Vladimir Putin’s power in Russia can often look unassailable. However much Western media might champion potential opponents, the president maintains a tight grip, and it’s easy to see why. Any successor to Putin who was not a puppet would very likely seek to establish their anti-corruption credentials and re-establish Russia’s international credibility by expropriating Putin and others among Russia’s super rich.
Several analysts and commentators have suggested that Putin may currently be the world’s richest man. It shouldn’t come as a surprise. The Russian economy essentially operates a kind of tribute system. The rich hold their assets by consent of the state, and in turn ensure that state officials get their share.

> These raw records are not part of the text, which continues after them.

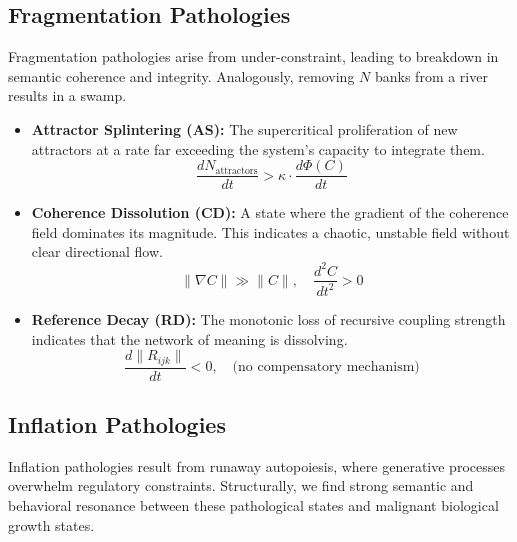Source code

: \subsection{Fragmentation Pathologies}
\label{16.1.2:fragmentation_pathologies}

Fragmentation pathologies arise from under-constraint, leading to breakdown in semantic coherence and integrity. Analogously, removing \(N\) banks from a river results in a swamp.

\begin{itemize}
    
    \item \textbf{Attractor Splintering (AS):} The supercritical proliferation of new attractors at a rate far exceeding the system's capacity to integrate them.
    \begin{equation}
    \frac{dN_{\text{attractors}}}{dt} > \kappa \cdot \frac{d\Phi(C)}{dt}
    \end{equation}

    \item \textbf{Coherence Dissolution (CD):} A state where the gradient of the coherence field dominates its magnitude. This indicates a chaotic, unstable field without clear directional flow.
    \begin{equation}
    \|\nabla C\| \gg \|C\|, \quad \frac{d^2C}{dt^2} > 0
    \end{equation}

    \item \textbf{Reference Decay (RD):} The monotonic loss of recursive coupling strength indicates that the network of meaning is dissolving.
    \begin{equation}
    \frac{d\|R_{ijk}\|}{dt} < 0, \quad \text{(no compensatory mechanism)}
    \end{equation}

\end{itemize}


\subsection{Inflation Pathologies}
\label{16.1.3:inflation_pathologies}

Inflation pathologies result from runaway autopoiesis, where generative processes overwhelm regulatory constraints. Structurally, we find strong semantic and behavioral resonance between these pathological states and malignant biological growth states.

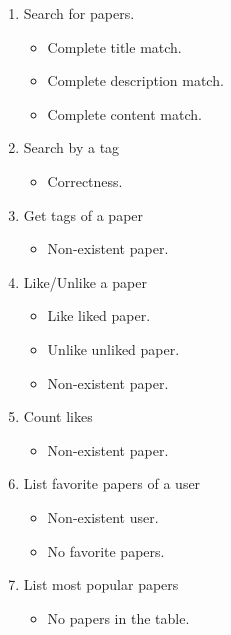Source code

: \documentclass{article}
\begin{document}
\begin{enumerate}[start=3]
\begin{enumerate}
        \item Search for papers.
        \begin{itemize}
            \item Complete title match.
            \item Complete description match.
            \item Complete content match.
        \end{itemize}

        \item Search by a tag
        \begin{itemize}
            \item Correctness.
        \end{itemize}

        \item Get tags of a paper
        \begin{itemize}
            \item Non-existent paper.
        \end{itemize}

        \item Like/Unlike a paper
        \begin{itemize}
            \item Like liked paper.
            \item Unlike unliked paper.
            \item Non-existent paper.
        \end{itemize}

        \item Count likes
        \begin{itemize}
            \item Non-existent paper.
        \end{itemize}

        \item List favorite papers of a user
        \begin{itemize}
            \item Non-existent user.
            \item No favorite papers.
        \end{itemize}

        \item List most popular papers
        \begin{itemize}
            \item No papers in the table.
        \end{itemize}


\end{enumerate}
\end{enumerate}
\end{document}
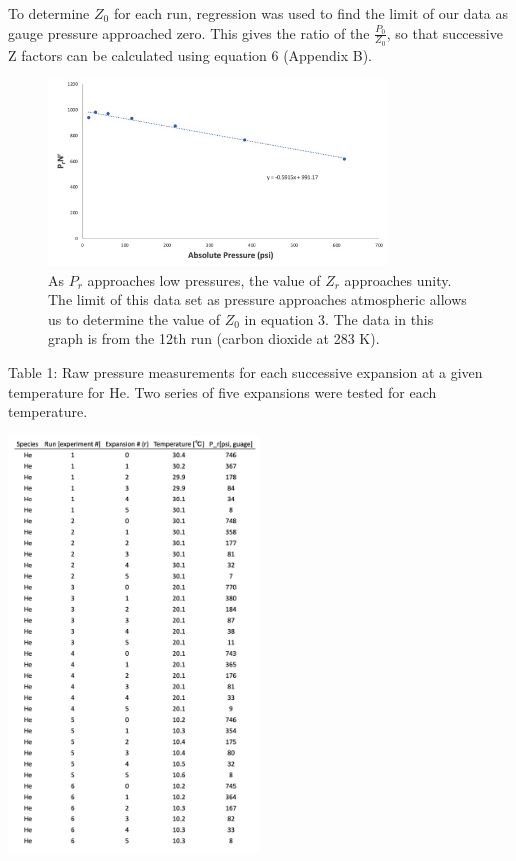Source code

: \documentclass{article}
\begin{document}
\noindent To determine $Z_{0}$ for each run, regression was used to find the limit of our data as gauge pressure approached zero. This gives the ratio of the $\frac{P_{0}}{Z_{0}}$, so that successive Z factors can be calculated using equation 6 (Appendix B).

\begin{figure}[H] \centering
\includegraphics[width=0.8\textwidth]{images/NrPr.jpg}
\caption{\label{fig1}As $P_{r}$ approaches low pressures, the value of $Z_{r}$ approaches unity. The limit of this data set as pressure approaches atmospheric allows us to determine the value of $Z_{0}$ in equation 3. The data in this graph is from the 12th run (carbon dioxide at 283 K).}\end{figure}
\noindent

\newpage 
\caption{\label{fig1}Table 1: Raw pressure measurements for each successive expansion at a given temperature for He. Two series of five expansions were tested for each temperature.} 

\centering\includegraphics[width=0.5\textwidth]{images/table_0.png}\raggedright
\end{document}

Putin may sometimes talk about retirement from the stress of his job, but he has also signalled he will run in the next Russian presidential elections, due in March 2018. So could regime change come through democracy? Short answer: unlikely.
Discussions about some of the possible challengers, in particular the anti-corruption campaigner Alexei Navalny are interesting, but do not expect any of them to succeed. The Putin regime will control outcomes in this electoral cycle as it has in elections throughout the Putin era. There is simply too much at stake.
How does this happen? First, Putin uses absolute control over national television to shamelessly portray himself as the saviour of Russia and source of stability and strength in a hostile world. Regime opponents also find their reputations blackened or, more often, they are ignored and “un-personed”.
As a result, for all the Western attention on Navalny, pollsters tell us that just under half of Russians don’t know who he is. By contrast, since the seizure of Crimea in 2014, Putin’s personal approval ratings have remained at around the 80% level.
A second vital tool of control over outcomes is abuse of the electoral process and of electoral law. Politicians and parties who give the appearance of opposition while ultimately supporting Kremlin wishes are routinely allowed on to the ballot paper. Genuine critics, meanwhile, are prevented from standing through technicalities such as claims that their nomination papers contained forged signatures as happened in with liberal politician, Grigory Yavlinsky, in 2012
Russian law says anyone convicted of a crime is unable to run for president, although the Russian constitution only excludes those currently behind bars. Navalny has served many short jail terms, and was convicted of fraud and sentenced to five years in 2013, although the sentence was immediately suspended – presumably on Kremlin orders. The state-controlled Central Electoral Commission will decide whether he is allowed to run for office around the new year. Presumably, their decision will be based on whether the Kremlin calculates that it would be better for Putin to be seen to win a genuine contest, or a blatantly fraudulent one.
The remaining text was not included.